Entries taken from a collection
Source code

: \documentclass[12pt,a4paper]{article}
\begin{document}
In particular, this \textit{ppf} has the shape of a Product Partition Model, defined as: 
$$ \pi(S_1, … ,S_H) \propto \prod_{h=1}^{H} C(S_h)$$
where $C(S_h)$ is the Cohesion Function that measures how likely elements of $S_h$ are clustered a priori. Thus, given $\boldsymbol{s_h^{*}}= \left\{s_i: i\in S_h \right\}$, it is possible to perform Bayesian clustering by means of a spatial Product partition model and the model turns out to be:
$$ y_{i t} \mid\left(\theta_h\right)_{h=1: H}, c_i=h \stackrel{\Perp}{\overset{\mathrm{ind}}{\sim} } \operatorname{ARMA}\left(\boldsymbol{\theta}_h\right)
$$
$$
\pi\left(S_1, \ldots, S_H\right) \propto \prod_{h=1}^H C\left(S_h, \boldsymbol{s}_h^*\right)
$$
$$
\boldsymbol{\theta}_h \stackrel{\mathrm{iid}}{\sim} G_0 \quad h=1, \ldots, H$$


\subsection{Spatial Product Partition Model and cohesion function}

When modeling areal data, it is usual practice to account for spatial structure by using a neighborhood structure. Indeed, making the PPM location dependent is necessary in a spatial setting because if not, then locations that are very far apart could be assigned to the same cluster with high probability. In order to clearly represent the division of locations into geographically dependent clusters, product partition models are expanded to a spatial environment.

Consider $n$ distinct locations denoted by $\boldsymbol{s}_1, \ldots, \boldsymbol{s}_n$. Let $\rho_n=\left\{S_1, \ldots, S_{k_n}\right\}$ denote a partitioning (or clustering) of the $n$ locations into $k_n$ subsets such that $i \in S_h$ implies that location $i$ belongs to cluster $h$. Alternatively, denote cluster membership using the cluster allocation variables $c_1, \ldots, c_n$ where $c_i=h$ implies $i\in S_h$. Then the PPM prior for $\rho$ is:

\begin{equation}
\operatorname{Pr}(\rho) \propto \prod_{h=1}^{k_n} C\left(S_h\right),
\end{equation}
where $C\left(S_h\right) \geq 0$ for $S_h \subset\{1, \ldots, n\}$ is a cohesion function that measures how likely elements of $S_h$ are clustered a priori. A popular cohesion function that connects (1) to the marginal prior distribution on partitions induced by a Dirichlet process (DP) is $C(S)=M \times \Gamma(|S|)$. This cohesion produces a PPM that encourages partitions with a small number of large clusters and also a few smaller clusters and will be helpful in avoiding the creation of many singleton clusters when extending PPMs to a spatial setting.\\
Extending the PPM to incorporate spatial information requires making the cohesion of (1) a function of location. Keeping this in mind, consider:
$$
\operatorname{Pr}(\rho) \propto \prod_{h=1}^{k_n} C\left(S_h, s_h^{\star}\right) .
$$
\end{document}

TASK DETAILS — Locate the lines above that contain "location" and copy them.

WORKED SOLUTION —
When modeling areal data, it is usual practice to account for spatial structure by using a neighborhood structure. Indeed, making the PPM location dependent is necessary in a spatial setting because if not, then locations that are very far apart could be assigned to the same cluster with high probability. In order to clearly represent the division of locations into geographically dependent clusters, product partition models are expanded to a spatial environment.
Consider $n$ distinct locations denoted by $\boldsymbol{s}_1, \ldots, \boldsymbol{s}_n$. Let $\rho_n=\left\{S_1, \ldots, S_{k_n}\right\}$ denote a partitioning (or clustering) of the $n$ locations into $k_n$ subsets such that $i \in S_h$ implies that location $i$ belongs to cluster $h$. Alternatively, denote cluster membership using the cluster allocation variables $c_1, \ldots, c_n$ where $c_i=h$ implies $i\in S_h$. Then the PPM prior for $\rho$ is:
Extending the PPM to incorporate spatial information requires making the cohesion of (1) a function of location. Keeping this in mind, consider:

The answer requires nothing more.